It’s May 26th. I’ve been home with my kids for 74 days.
It’s been 57 days since emergency remote learning started.
That’s 57 days of learning how to use google classroom and zoom meetings.
It’s 57 days of still having to do my job, but from home.
And 57 days of figuring out how to be a teacher and a mother and an archaeologist all at once. It’s been a ride.
Like so many parents right now, our two-archaeologist household is struggling to balance the need to keep working under these circumstances with the need to keep kids on track, to try to build a little structure and feeling of normalcy into each day, and to keep everyone safe while doing so.
Like so many parents, self-doubt (“I’m not a teacher!”) and frustration (“I don’t have time for this!) had to be actively shoved aside to make room for a new normal, like it or not.
For me, that began by admitting I wasn’t going to replace my kids’ dynamic and capable teachers, and looking for different opportunities: what can I teach my 10 and 12 year old that they weren’t getting at school? How can I use what’s around me to do it? And the answer, no surprise, has been archaeology.

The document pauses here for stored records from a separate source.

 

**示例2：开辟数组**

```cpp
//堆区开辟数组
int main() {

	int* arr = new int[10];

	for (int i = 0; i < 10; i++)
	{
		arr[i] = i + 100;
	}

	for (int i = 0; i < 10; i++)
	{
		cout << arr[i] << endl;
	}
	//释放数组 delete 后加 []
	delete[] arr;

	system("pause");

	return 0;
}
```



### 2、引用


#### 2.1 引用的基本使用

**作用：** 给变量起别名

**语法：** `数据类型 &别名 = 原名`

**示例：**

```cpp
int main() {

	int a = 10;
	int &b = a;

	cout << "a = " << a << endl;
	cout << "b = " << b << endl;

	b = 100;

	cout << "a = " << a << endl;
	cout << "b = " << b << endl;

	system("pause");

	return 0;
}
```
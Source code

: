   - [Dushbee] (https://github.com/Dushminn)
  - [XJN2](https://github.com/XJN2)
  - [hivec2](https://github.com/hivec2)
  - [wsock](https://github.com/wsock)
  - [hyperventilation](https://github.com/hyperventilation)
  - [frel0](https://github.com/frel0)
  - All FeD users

I’m incredibly lucky to have access to the rich archaeological landscape that’s all around us, but remains invisible to most people. So we’ve visited mountain sides and riverbanks, forests and lakeshores, even downtown streets, to show and tell about the layers of Secwepemc history laid down before British Columbia was even an idea.

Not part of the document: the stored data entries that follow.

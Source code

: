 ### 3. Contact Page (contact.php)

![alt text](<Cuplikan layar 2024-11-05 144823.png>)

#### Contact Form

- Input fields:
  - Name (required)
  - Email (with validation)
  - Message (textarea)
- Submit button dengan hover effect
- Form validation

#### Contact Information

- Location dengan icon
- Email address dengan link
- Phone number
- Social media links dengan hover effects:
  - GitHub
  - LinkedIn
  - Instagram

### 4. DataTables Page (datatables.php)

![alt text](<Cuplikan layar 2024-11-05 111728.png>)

Since April, I’ve shown my kids salmon fishing infrastructure that fed Secwepemc families for more than a thousand years, campsites that marked stopping places for generations of hunters journeying up the mountain, and the gentle dips and swells of ancient pithomes built before Christianity was even a thing.
On beaches and knolls, my kids have helped me find, and record, “new” archaeological sites that will contribute to our collective knowledge of pre-colonial life here.
In town and beyond, we’ve read about and visited the places where the fur trade here was born, where pack trains run by Secwepemc, Nlaka’pamux and st’at’imc merchants brought tens of thousands of pounds of dried salmon to market to sustain the traders, miners and farmers of early BC.
But it’s not been one glorious long fieldtrip—they’ve also stood in the mud and the rain waiting for field meetings to end, spent hours in the car just getting to place they didn’t want to go anyway (AND has no wifi), and waited patiently, endlessly, outside my office door for calls to end.
But we’re doing our best. Like all the parents making due with what we have, and making things work however we can, our best is all we can do.
For me, finding a teaching niche during this stretch of home learning has made me more convinced than ever that the special knowledge I have because of my job shouldn’t be that special. Doing and learning from archaeology is a privilege, yes, and it only matters if we can share it.
It’s not enough to teach my own kids—how can we teach other kids this too? Archaeology and Indigenous histories have immense value in our kids’ education, in their view of this place, its history, and our place in it.
Now, in the time of COVID, we’re seeing more opportunities to do this than ever: digital solutions that let us visit remote locations and showcase unique materials and that can bring living experts into our classrooms with a click of the mouse. It’s the perfect time to bring the past to life in the classroom.